With works by Sergei Prokofiev and Antonin Dvorak on the program, the audience for the next RDSO Chamber Series, Eastern Romance, can prepare to encounter big, over-the-top feelings, said conductor Claude Lapalme.

“Eastern European music tends to be hard on the sleeve — it’s emotional music,” he added. And in the 19th century, it was often woven through with nationalistic, folkloric elements.

Dvorak’s Piano Quintet in A Major, which will be performed on Sunday, Feb. 13, at Studio A at the Red Deer College Arts Centre, definitely falls into this category, with the last three of its four movements based on folk dances, said Lapalme.

Dvorak, who lived in an area called Bohemia — now part of Czech Republic — opened his piano quintet with a “gorgeous” cello solo that contains nationalistic elements.

“There’s a melancholy, Slavic feel to it.
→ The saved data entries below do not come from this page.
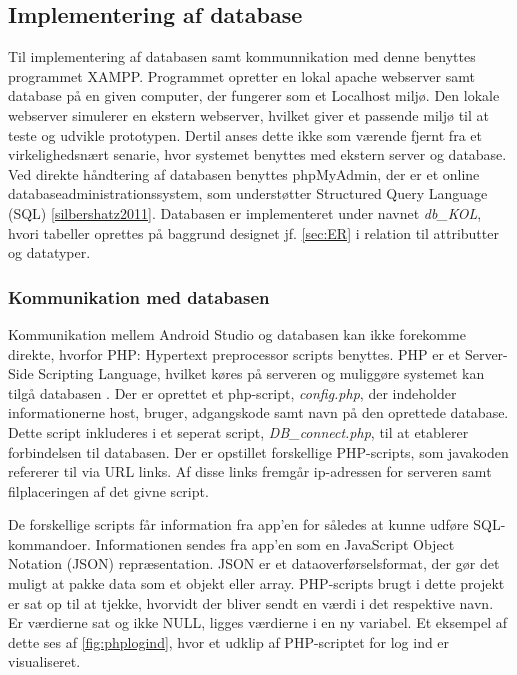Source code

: \subsection{Implementering af database}

Til implementering af databasen samt kommunnikation med denne benyttes programmet XAMPP. Programmet opretter en lokal apache webserver samt database på en given computer, der fungerer som et Localhost miljø. Den lokale webserver simulerer en ekstern webserver, hvilket giver et passende miljø til at teste og udvikle prototypen. Dertil anses dette ikke som værende fjernt fra et virkelighedsnært senarie, hvor systemet benyttes med ekstern server og database.
Ved direkte håndtering af databasen benyttes phpMyAdmin, der er et online databaseadministrationssystem, som understøtter Structured Query Language (SQL) \autoref{silbershatz2011}. 
Databasen er implementeret under navnet \textit{db\_KOL}, hvori tabeller oprettes på baggrund designet jf. \autoref{sec:ER} i relation til attributter og datatyper.

\subsubsection{Kommunikation med databasen}
Kommunikation mellem Android Studio og databasen kan ikke forekomme direkte, hvorfor PHP: Hypertext preprocessor scripts benyttes. PHP er et Server-Side Scripting Language, hvilket køres på serveren og muliggøre systemet kan tilgå databasen \citep{silbershatz2011}. 
Der er oprettet et php-script, \textit{config.php}, der indeholder informationerne host, bruger, adgangskode samt navn på den oprettede database. Dette script inkluderes i et seperat script, \textit{DB\_connect.php}, til at etablerer forbindelsen til databasen. Der er opstillet forskellige PHP-scripts, som javakoden refererer til via URL links. Af disse links fremgår ip-adressen for serveren samt filplaceringen af det givne script. 

De forskellige scripts får information fra app'en for således at kunne udføre SQL-kommandoer. Informationen sendes fra app'en som en JavaScript Object Notation (JSON) repræsentation. JSON er et dataoverførselsformat, der  gør det muligt at pakke data som et objekt eller array. PHP-scripts brugt i dette projekt er sat op til at tjekke, hvorvidt der bliver sendt en værdi i det respektive navn. Er værdierne sat og ikke NULL, ligges værdierne i en ny variabel. Et eksempel af dette ses af \autoref{fig:phplogind}, hvor et udklip af PHP-scriptet for log ind er visualiseret. 


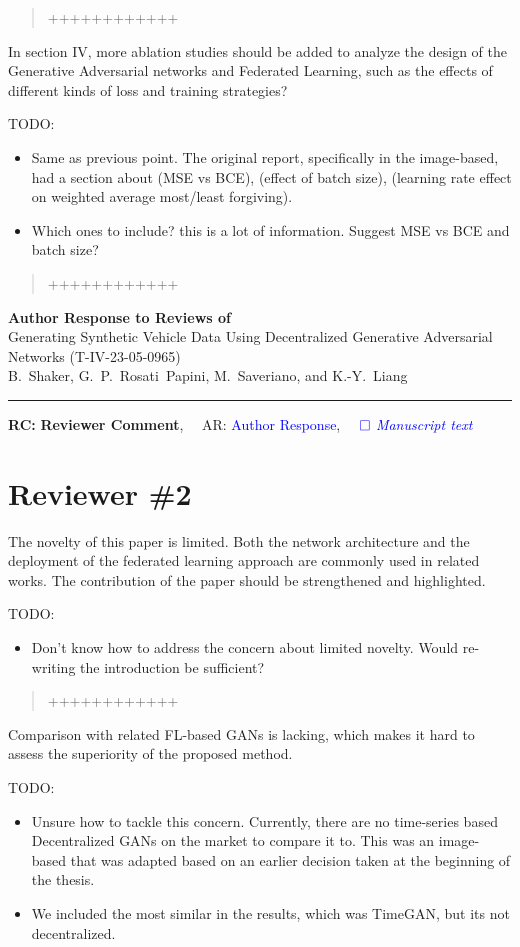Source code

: \documentclass{article}
\def\papertitle{Generating Synthetic Vehicle Data Using Decentralized Generative Adversarial Networks (T-IV-23-05-0965)}
\def\authors{B.~Shaker, G.~P.~Rosati~Papini, M.~Saveriano, and K.-Y.~Liang}
\providecommand{\lettertitle}{Author Response to Reviews of}
\providecommand{\papertitle}{Title}
\providecommand{\authors}{Authors}
\providecommand{\journal}{Journal}
\providecommand{\doi}{--}
\def\headall{
{\Large\bf \lettertitle}\\[1em]
{\Large \papertitle}\\[1em]
{\authors}\\
\hrule

\hfill {\bfseries RC:} \textbf{{Reviewer Comment}},\(\quad\) AR: \textcolor{blue}{Author Response}, \(\quad\textcolor{blue}{\square}\) \emph{\textcolor{blue}{Manuscript text}}}
\begin{document}
\begin{quote}
	++++++++++++
\end{quote}

\RC In section IV, more ablation studies should be added to analyze the design of the Generative Adversarial networks and Federated Learning, such as the effects of different kinds of loss and training strategies?

\AR TODO: 
\begin{itemize}
    \item Same as previous point. The original report, specifically in the image-based, had a section about (MSE vs BCE), (effect of batch size), (learning rate effect on weighted average most/least forgiving).
    \item Which ones to include? this is a lot of information. Suggest MSE vs BCE and batch size?
\end{itemize}

\begin{quote}
	++++++++++++
\end{quote}


\newpage
\headall

\section{Reviewer \#2}

\RC The novelty of this paper is limited. Both the network architecture and the deployment of the federated learning approach are commonly used in related works. The contribution of the paper should be strengthened and highlighted.

\AR TODO: 
\begin{itemize}
    \item Don't know how to address the concern about limited novelty. Would re-writing the introduction be sufficient?
\end{itemize}

\begin{quote}
	++++++++++++
\end{quote}

\RC Comparison with related FL-based GANs is lacking, which makes it hard to assess the superiority of the proposed method.

\AR TODO: 
\begin{itemize}
    \item Unsure how to tackle this concern. Currently, there are no time-series based Decentralized GANs on the market to compare it to. This was an image-based that was adapted based on an earlier decision taken at the beginning of the thesis.
    \item We included the most similar in the results, which was TimeGAN, but its not decentralized.
\end{itemize}
\end{document}
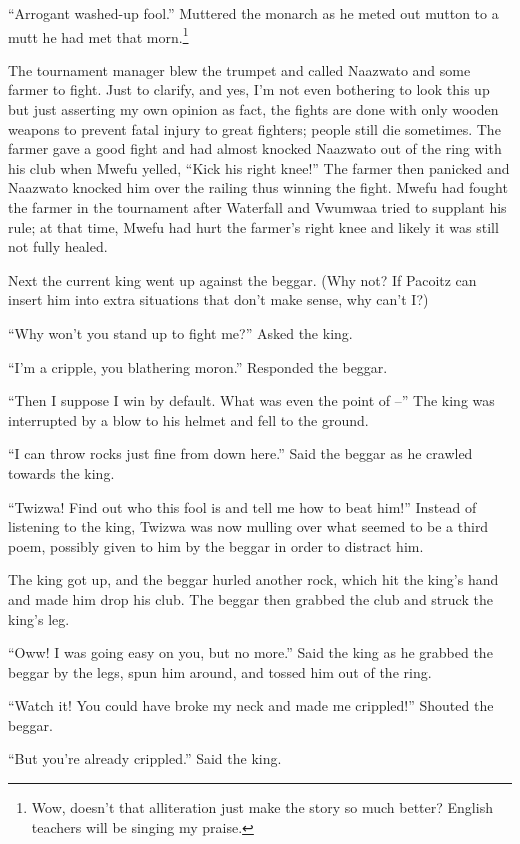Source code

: ``Arrogant washed-up fool.'' Muttered the monarch as he meted out mutton to a mutt he had met that morn.\footnote{Wow, doesn't that alliteration just make the story so much better? English teachers will be singing my praise.}

\tbreak

The tournament manager blew the trumpet and called Naazwato and some farmer to fight. Just to clarify, and yes, I'm not even bothering to look this up but just asserting my own opinion as fact, the fights are done with only wooden weapons to prevent fatal injury to great fighters; people still die sometimes. The farmer gave a good fight and had almost knocked Naazwato out of the ring with his club when Mwefu yelled, ``Kick his right knee!'' The farmer then panicked and Naazwato knocked him over the railing thus winning the fight. Mwefu had fought the farmer in the tournament after Waterfall and Vwumwaa tried to supplant his rule; at that time, Mwefu had hurt the farmer's right knee and likely it was still not fully healed. 

Next the current king went up against the beggar. (Why not? If Pacoitz can insert him into extra situations that don't make sense, why can't I?)

``Why won't you stand up to fight me?'' Asked the king.

``I'm a cripple, you blathering moron.'' Responded the beggar.

``Then I suppose I win by default. What was even the point of --'' The king was interrupted by a blow to his helmet and fell to the ground.

``I can throw rocks just fine from down here.'' Said the beggar as he crawled towards the king.

``Twizwa! Find out who this fool is and tell me how to beat him!'' Instead of listening to the king, Twizwa was now mulling over what seemed to be a third poem, possibly given to him by the beggar in order to distract him.

The king got up, and the beggar hurled another rock, which hit the king's hand and made him drop his club. The beggar then grabbed the club and struck the king's leg.

``Oww! I was going easy on you, but no more.'' Said the king as he grabbed the beggar by the legs, spun him around, and tossed him out of the ring.

``Watch it! You could have broke my neck and made me crippled!'' Shouted the beggar.

``But you're already crippled.'' Said the king.


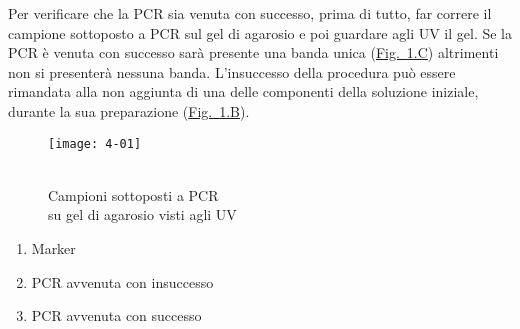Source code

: 
Per verificare che la PCR sia venuta con successo, prima di tutto, far correre il campione sottoposto a PCR sul gel di agarosio e poi guardare agli UV il gel. Se la PCR è venuta con successo sarà presente una banda unica (\hyperref[img:4-01]{Fig.~\ref{img:4-01}.C}) altrimenti non si presenterà nessuna banda. L'insuccesso della procedura può essere rimandata alla non aggiunta di una delle componenti della soluzione iniziale, durante la sua preparazione (\hyperref[img:4-01]{Fig.~\ref{img:4-01}.B}).

\begin{minipage}{0.7\textwidth}
	\begin{figure}[H]
		\captionsetup{singlelinecheck=off}
		\centering
		\begin{annotatedFigure}
			{
				\texttt{[image: 4-01]}
			}
		\end{annotatedFigure}
		\caption{\\Campioni sottoposti a PCR\\ su gel di agarosio visti agli UV}\label{img:4-01}
	\end{figure}
\end{minipage}
\begin{minipage}[b]{0.25\textwidth}
	\begin{enumerate}[label=\Alph*)]
		\item Marker
		\item PCR avvenuta con insuccesso
		\item PCR avvenuta con successo
	\end{enumerate}
\end{minipage}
You know you’re not listening to music from Italy,” said Lapalme , who added the other movements flip-flop between sad and happy.

Lapalme considers this piece one of three great piano quintets written during the Romantic era (along with works by Brahms and Schumann). He said the chamber musicians are excited to be performing it because “all the parts are marvelous.”

Violinist Kai Gleusteen and his pianist wife Catherine Ordronneau are joining Red Deer Symphony orchestra members cellist Janet Kuschak, violist Dean O’Brien and violinist Naomi Delafield.

Gleusteen is a Calgary native who is concert master for an opera house in Barcelona. His wife is a solo pianist from Paris.

The musicians will also perform Prokofiev’s Sonata for Violin and Piano in D Major, which has a strange history.

It was originally written for piano and flute in 1942 while the Russian composer was living in a temporary camp after being evacuated because of advancing German troops.

While such dark circumstances might be thought to have inspired a contemplative, serious composition, Lapalme said Prokofiev instead produced a “really, really happy piece.” He thinks this fuels the assumption by many who knew the eccentric, people-shy composer that he was not entirely rooted in reality.

In any case, the concerto was eventually rewritten for violin and piano, at the urging of violinist David Oistrakh, who heard it and wanted to play it.

And the versatile piece has performed double duty ever since — Lapalme said it’s equally popular, whether played with the violin or the flute.

Tickets to the 3 p.m. concert are $25 ($10 students) from Ticketmaster.